When your city has a political party called The Rent Is Too Damn High, you know you have a problem. The party, which has run candidates for mayor and comptroller in New York City and then for governor and U.S. Senate certainly has a point.
I mean, pack that many people into a sardine-can of a city and you are bound to have high rent. And while renters are bleeding out their hard-earned dollars to pay their landlords, at least they get a break on those pesky property taxes.
Research released earlier this week by New York University Furman Center for Real Estate and Urban Policy shows that owners of large rental apartment builders are subject to a higher effective property tax rate than owners of one to three family homes, and bear a lopsided share of the city’s overall property tax burden.
While the study alludes to the idea that this will trickle down to renters, which may be true (although Greg David makes the point that rent in New York City is more controlled by the market, and thus the cost would be mostly stuck on the landlords), the numbers are certainly startling.

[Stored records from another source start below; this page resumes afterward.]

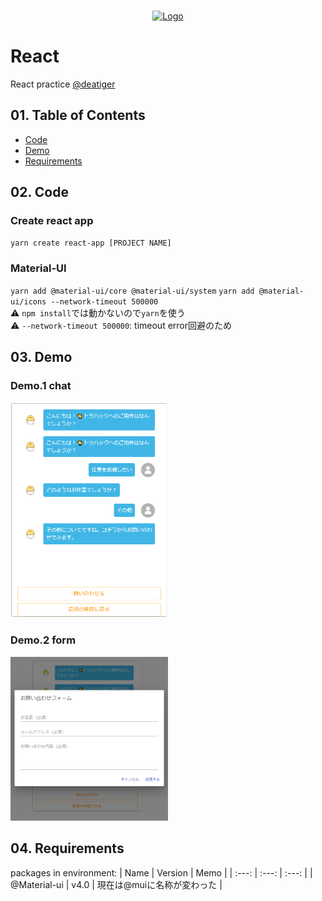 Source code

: <!-- PROJECT LOGO -->
<br />
<p align="center">
  <a href="https://ja.reactjs.org/">
    <img src="https://test-hack.com/wp-content/uploads/2022/04/9d0a6780-394a-11eb-9fd1-6296a684b124-1.jpeg" alt="Logo" width=50% height=50%>
  </a>
 
# React
React practice <a href="https://github.com/deatiger/chatbot-demo">@deatiger</a>

## 01. Table of Contents
- [Code](#code)
- [Demo](#demo)
- [Requirements](#requirements)
  
## 02. Code
### Create react app
  `yarn create react-app [PROJECT NAME]`
### Material-UI
`yarn add @material-ui/core @material-ui/system`
`yarn add @material-ui/icons --network-timeout 500000`
</br>
⚠ `npm install`では動かないので`yarn`を使う</br>
⚠ `--network-timeout 500000`: timeout error回避のため

## 03. Demo
### Demo.1 chat
<img src="./demo1.png" alt="demo" width=50% height=50%>

### Demo.2 form
<img src="./demo2.png" alt="demo" width=50% height=50%>
  
## 04. Requirements
  
 packages in environment: 
| Name |  Version | Memo |
| :---: |  :---:  |  :---:  |
| @Material-ui | v4.0 | 現在は@muiに名称が変わった |
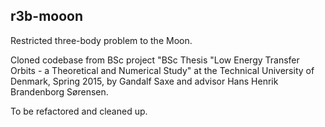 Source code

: ## r3b-mooon

Restricted three-body problem to the Moon.

Cloned codebase from BSc project "BSc Thesis "Low Energy Transfer Orbits - a Theoretical and Numerical Study" at the Technical University of Denmark, Spring 2015, by Gandalf Saxe and advisor Hans Henrik Brandenborg Sørensen.

To be refactored and cleaned up. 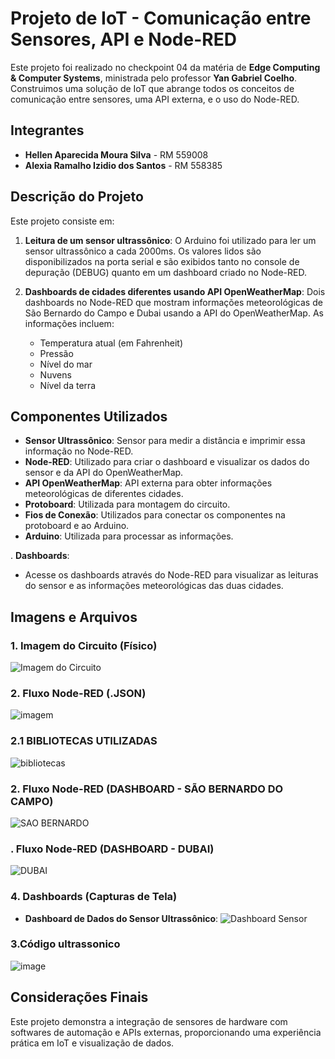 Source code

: # Projeto de IoT - Comunicação entre Sensores, API e Node-RED

Este projeto foi realizado no checkpoint 04 da matéria de **Edge Computing & Computer Systems**, ministrada pelo professor **Yan Gabriel Coelho**.
Construimos uma solução de IoT que abrange todos os conceitos de comunicação entre sensores, uma API externa, e o uso do Node-RED. 

## Integrantes

- **Hellen Aparecida Moura Silva** - RM 559008
- **Alexia Ramalho Izidio dos Santos** - RM 558385

## Descrição do Projeto

Este projeto consiste em:
1. **Leitura de um sensor ultrassônico**: O Arduino foi utilizado para ler um sensor ultrassônico a cada 2000ms. Os valores lidos são disponibilizados na porta serial e são exibidos tanto no console de depuração (DEBUG) quanto em um dashboard criado no Node-RED.
   
2. **Dashboards de cidades diferentes usando API OpenWeatherMap**: Dois dashboards no Node-RED que mostram informações meteorológicas de São Bernardo do Campo e Dubai usando a API do OpenWeatherMap. As informações incluem:
   - Temperatura atual (em Fahrenheit)
   - Pressão
   - Nível do mar
   - Nuvens
   - Nível da terra

## Componentes Utilizados

- **Sensor Ultrassônico**: Sensor para medir a distância e imprimir essa informação no Node-RED.
- **Node-RED**: Utilizado para criar o dashboard e visualizar os dados do sensor e da API do OpenWeatherMap.
- **API OpenWeatherMap**: API externa para obter informações meteorológicas de diferentes cidades.
- **Protoboard**: Utilizada para montagem do circuito.
- **Fios de Conexão**: Utilizados para conectar os componentes na protoboard e ao Arduino.
- **Arduino**: Utilizada para processar as informações.

. **Dashboards**:
   - Acesse os dashboards através do Node-RED para visualizar as leituras do sensor e as informações meteorológicas das duas cidades.

## Imagens e Arquivos

### 1. Imagem do Circuito (Físico)

![Imagem do Circuito](link_para_imagem_do_circuito)


### 2. Fluxo Node-RED (.JSON)

![imagem](https://github.com/user-attachments/assets/de595fe5-99e7-4f71-8ec3-147d4893da31)

### 2.1 BIBLIOTECAS UTILIZADAS 
![bibliotecas](https://github.com/user-attachments/assets/dc859414-88c4-4fc1-9f80-6fa76d80f267)



### 2. Fluxo Node-RED (DASHBOARD - SÃO BERNARDO DO CAMPO)

![SAO BERNARDO](https://github.com/user-attachments/assets/767de49e-e82e-41f4-a247-f7cb6a13a010)

### . Fluxo Node-RED (DASHBOARD - DUBAI)

![DUBAI](https://github.com/user-attachments/assets/9b9a941f-17ff-4d31-8577-dc22231135a9)






### 4. Dashboards (Capturas de Tela)

- **Dashboard de Dados do Sensor Ultrassônico**:
  ![Dashboard Sensor](link_para_dashboard_sensor)



### 3.Código ultrassonico 

![image](https://github.com/user-attachments/assets/d830e8dd-5c8c-4279-9aa5-975da5a0823e)



## Considerações Finais

Este projeto demonstra a integração de sensores de hardware com softwares de automação e APIs externas, proporcionando uma experiência prática em IoT e visualização de dados.
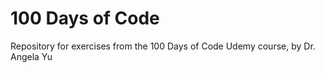 # 100 Days of Code
Repository for exercises from the 100 Days of Code Udemy course, by Dr. Angela Yu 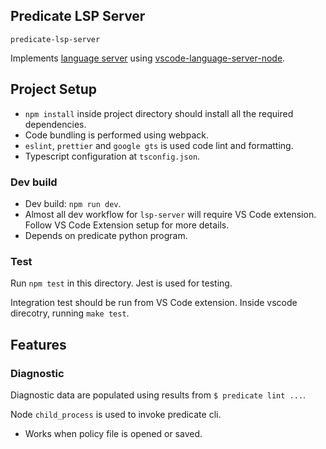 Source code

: ## Predicate LSP Server

`predicate-lsp-server`

Implements [language server](https://code.visualstudio.com/api/language-extensions/language-server-extension-guide) using [vscode-language-server-node](https://github.com/microsoft/vscode-languageserver-node).

## Project Setup

- `npm install` inside project directory should install all the required dependencies.
- Code bundling is performed using webpack.
- `eslint`, `prettier` and `google gts` is used code lint and formatting.
- Typescript configuration at `tsconfig.json`.

### Dev build

- Dev build: `npm run dev`.
- Almost all dev workflow for `lsp-server` will require VS Code extension. Follow VS Code Extension setup for more details.
- Depends on predicate python program.

### Test

Run `npm test` in this directory. Jest is used for testing.

Integration test should be run from VS Code extension. Inside vscode direcotry, running `make test`.

## Features

### Diagnostic

Diagnostic data are populated using results from `$ predicate lint ...`.

Node `child_process` is used to invoke predicate cli.

- Works when policy file is opened or saved.
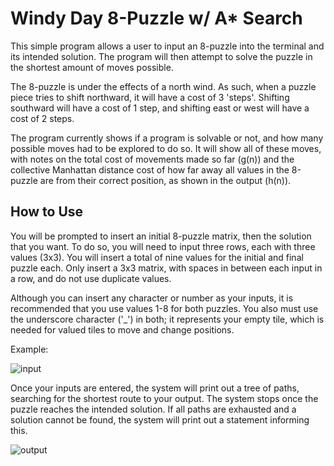 # Windy Day 8-Puzzle w/ A* Search
This simple program allows a user to input an 8-puzzle into the terminal and its intended solution. The program will then attempt to solve the puzzle in the shortest amount of moves possible.

The 8-puzzle is under the effects of a north wind. As such, when a puzzle piece tries to shift northward, it will have a cost of 3 'steps'. Shifting southward will have a cost of 1 step, and shifting east or west will have a cost of 2 steps.

The program currently shows if a program is solvable or not, and how many possible moves had to be explored to do so. It will show all of these moves, with notes on the total cost of movements made so far (g(n)) and the collective Manhattan distance cost of how far away all values in the 8-puzzle are from their correct position, as shown in the output (h(n)).

## How to Use
You will be prompted to insert an initial 8-puzzle matrix, then the solution that you want. To do so, you will need to input three rows, each with three values (3x3). You will insert a total of nine values for the initial and final puzzle each. Only insert a 3x3 matrix, with spaces in between each input in a row, and do not use duplicate values.

Although you can insert any character or number as your inputs, it is recommended that you use values 1-8 for both puzzles. You also must use the underscore character ('_') in both; it represents your empty tile, which is needed for valued tiles to move and change positions. 

Example:

![input](https://github.com/SaadHaiderGit/Windy8PuzzleSearch/assets/118562950/1c5964e9-e785-4f57-b2a9-36c3cac70228)

Once your inputs are entered, the system will print out a tree of paths, searching for the shortest route to your output. The system stops once the puzzle reaches the intended solution. If all paths are exhausted and a solution cannot be found, the system will print out a statement informing this.

![output](https://github.com/SaadHaiderGit/Windy8PuzzleSearch/assets/118562950/428b3f5a-af14-4437-8c9f-ab48c3929313)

While one- to three-unit homes amount to half of the city’s property value, they only contribute about 15% of all the city’s property tax revenue. Larger buildings represented 24% of the city’s property value, but contribute a much larger 36% of the property tax revenue.
The report found that the property tax rate on large buildings is one of the highest in the country, while the property tax on those smaller properties is one of the lowest.

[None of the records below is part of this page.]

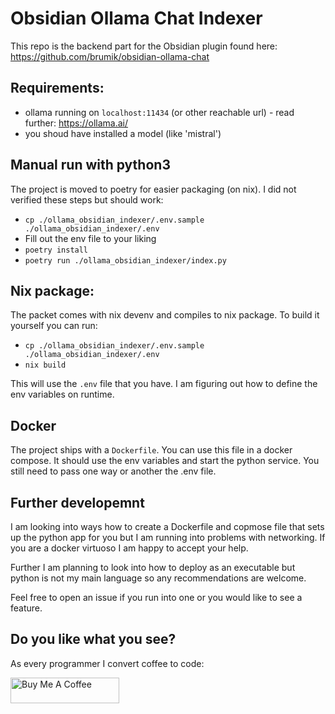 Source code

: # Obsidian Ollama Chat Indexer

This repo is the backend part for the Obsidian plugin found here: https://github.com/brumik/obsidian-ollama-chat

## Requirements:

* ollama running on `localhost:11434` (or other reachable url) - read further: https://ollama.ai/
* you shoud have installed a model (like 'mistral')

## Manual run with python3

The project is moved to poetry for easier packaging (on nix). I did not verified these steps but should work:

* `cp ./ollama_obsidian_indexer/.env.sample ./ollama_obsidian_indexer/.env`
* Fill out the env file to your liking
* `poetry install`
* `poetry run ./ollama_obsidian_indexer/index.py`

## Nix package:

The packet comes with nix devenv and compiles to nix package. To build it yourself you can run:
- `cp ./ollama_obsidian_indexer/.env.sample ./ollama_obsidian_indexer/.env`
- `nix build`

This will use the `.env` file that you have. I am figuring out how to define the env variables on runtime.

## Docker

The project ships with a `Dockerfile`. You can use this file in a docker compose. It should use the env variables 
and start the python service. You still need to pass one way or another the .env file.

## Further developemnt

I am looking into ways how to create a Dockerfile and copmose file that sets
up the python app for you but I am running into problems with networking. If 
you are a docker virtuoso I am happy to accept your help. 

Further I am planning to look into how to deploy as an executable but python
is not my main language so any recommendations are welcome. 

Feel free to open an issue if you run into one or you would like to see a feature.

## Do you like what you see?

As every programmer I convert coffee to code:

<a href="https://www.buymeacoffee.com/brumik" target="_blank"><img src="https://cdn.buymeacoffee.com/buttons/default-orange.png" alt="Buy Me A Coffee" height="41" width="174"></a>

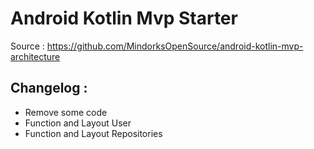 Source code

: # Android Kotlin Mvp Starter
Source : https://github.com/MindorksOpenSource/android-kotlin-mvp-architecture

## Changelog :
* Remove some code
* Function and Layout User
* Function and Layout Repositories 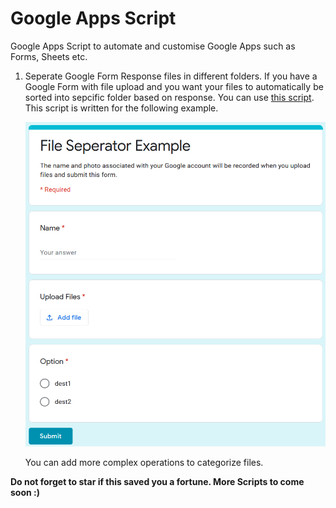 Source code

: # Google Apps Script

Google Apps Script to automate and customise Google Apps such as Forms, Sheets etc.

1. Seperate Google Form Response files in different folders.
    If you have a Google Form with file upload and you want your files to automatically be sorted into sepcific folder based on response. You can use [this script](FormToFolder.gs). This script is written for the following example. 

    ![FormToFolder](images/form1.png)

    You can add more complex operations to categorize files. 


**Do not forget to star if this saved you a fortune. More Scripts to come soon :)**  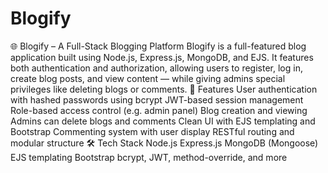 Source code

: # Blogify
 🌐 Blogify – A Full-Stack Blogging Platform Blogify is a full-featured blog application built using Node.js, Express.js, MongoDB, and EJS. It features both authentication and authorization, allowing users to register, log in, create blog posts, and view content — while giving admins special privileges like deleting blogs or comments.  🔐 Features User authentication with hashed passwords using bcrypt  JWT-based session management  Role-based access control (e.g. admin panel)  Blog creation and viewing  Admins can delete blogs and comments  Clean UI with EJS templating and Bootstrap  Commenting system with user display  RESTful routing and modular structure  🛠️ Tech Stack Node.js  Express.js  MongoDB (Mongoose)  EJS templating  Bootstrap  bcrypt, JWT, method-override, and more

So even though New York City is home to an obscene amount of renters who inhabit the tiniest of spaces to make it in the world of shining lights, it seems that the city still gives overwhelming preference to homeowners.
So, I’m with The Rent is Too Damn High Party on this one. And if they ever run candidates again in New York (and if I ever actually live in New York), I might vote for them. But I guess I wouldn’t be able to donate to the campaign. After all, my rent is too damn high.